Low-Level Mesovortices within Squall Lines and Bow Echoes. Part II: Their Genesis and Implications

Abstract

This two-part study proposes a fundamental explanation of the genesis, structure, and implications of lowlevel, meso-g-scale vortices within quasi-linear convective systems (QLCSs) such as squall lines and bow echoes. Such ‘‘mesovortices’’ are observed frequently, at times in association with tornadoes. Idealized experiments with a numerical cloud model show that significant low-level mesovortices develop in simulated QLCSs, especially when the environmental vertical wind shear is above a minimum threshold and when the Coriolis forcing is nonzero. As illustrated by a QLCS simulated in an environment of moderate vertical wind shear, mesovortexgenesis is initiated at low levels by the tilting, in downdrafts, of initially crosswise horizontal baroclinic vorticity.
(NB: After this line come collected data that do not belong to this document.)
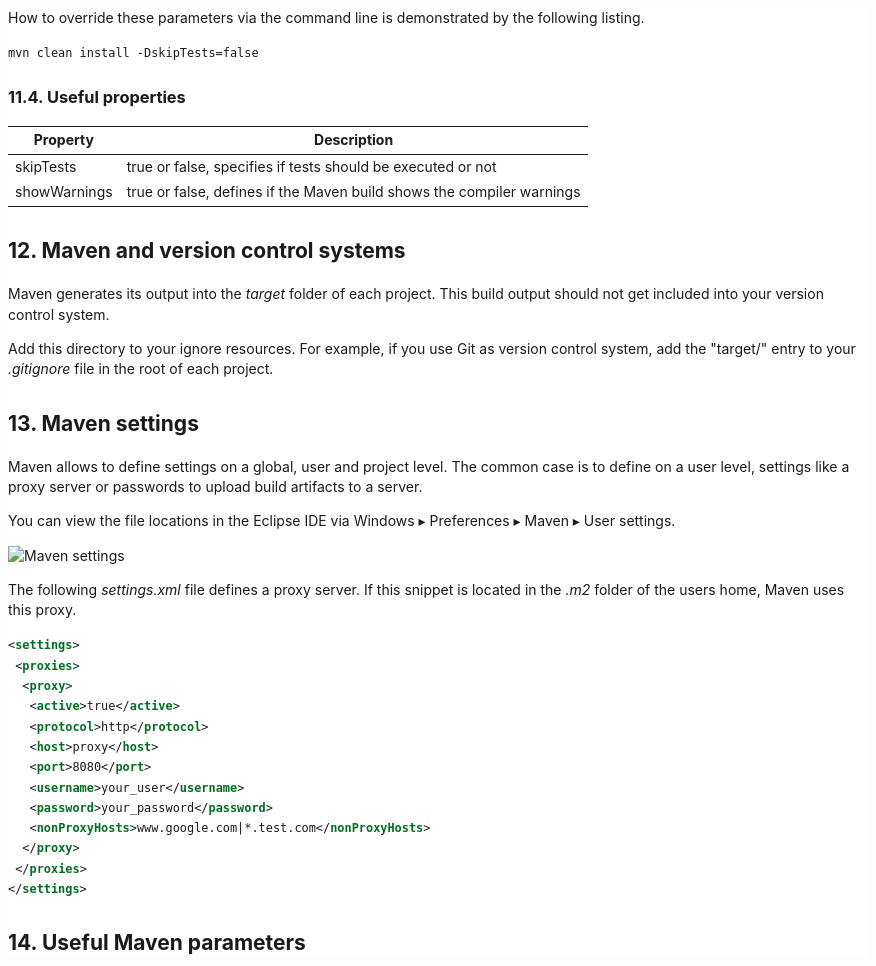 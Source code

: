 How to override these parameters via the command line is demonstrated by the following listing.

```
mvn clean install -DskipTests=false
```

### 11.4. Useful properties

| Property     | Description                              |
| ------------ | ---------------------------------------- |
| skipTests    | true or false, specifies if tests should be executed or not |
| showWarnings | true or false, defines if the Maven build shows the compiler warnings |

## 12. Maven and version control systems

Maven generates its output into the *target* folder of each project. This build output should not get included into your version control system.

Add this directory to your ignore resources. For example, if you use Git as version control system, add the "target/" entry to your *.gitignore* file in the root of each project.

## 13. Maven settings

Maven allows to define settings on a global, user and project level. The common case is to define on a user level, settings like a proxy server or passwords to upload build artifacts to a server.

You can view the file locations in the Eclipse IDE via Windows ▸ Preferences ▸ Maven ▸ User settings.

![Maven settings](http://www.vogella.com/tutorials/ApacheMaven/img/xm2e_settings10.png.pagespeed.ic.D15J8Mpna9.webp)

The following *settings.xml* file defines a proxy server. If this snippet is located in the *.m2* folder of the users home, Maven uses this proxy.

```xml
<settings>
 <proxies>
  <proxy>
   <active>true</active>
   <protocol>http</protocol>
   <host>proxy</host>
   <port>8080</port>
   <username>your_user</username>
   <password>your_password</password>
   <nonProxyHosts>www.google.com|*.test.com</nonProxyHosts>
  </proxy>
 </proxies>
</settings>
```

## 14. Useful Maven parameters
Over a 30-min period, the resultant vortex couplet gives way to a dominant cyclonic vortex as the relative and, more notably, planetary vorticity is stretched vertically; hence, the Coriolis force plays a direct role in the low-level mesovortexgenesis. A downward-directed vertical pressure-gradient force is subsequently induced within the mesovortices, effectively segmenting the previously (nearly) continuous convective line. In moderate-to-strong environmental shear, the simulated QLCSs evolve into bow echoes with ‘‘straight line’’ surface winds found at the bow-echo apex and additionally in association with, and in fact induced by, the lowlevel mesovortices. Indeed, the mesovortex winds tend to be stronger, more damaging, and expand in area with time owing to a mesovortex amalgamation or ‘‘upscale’’ vortex growth. In weaker environmental shear—in which significant low-level mesovortices tend not to form—damaging surface winds are driven by a rear-inflow jet that descends and spreads laterally at the ground, well behind the gust front.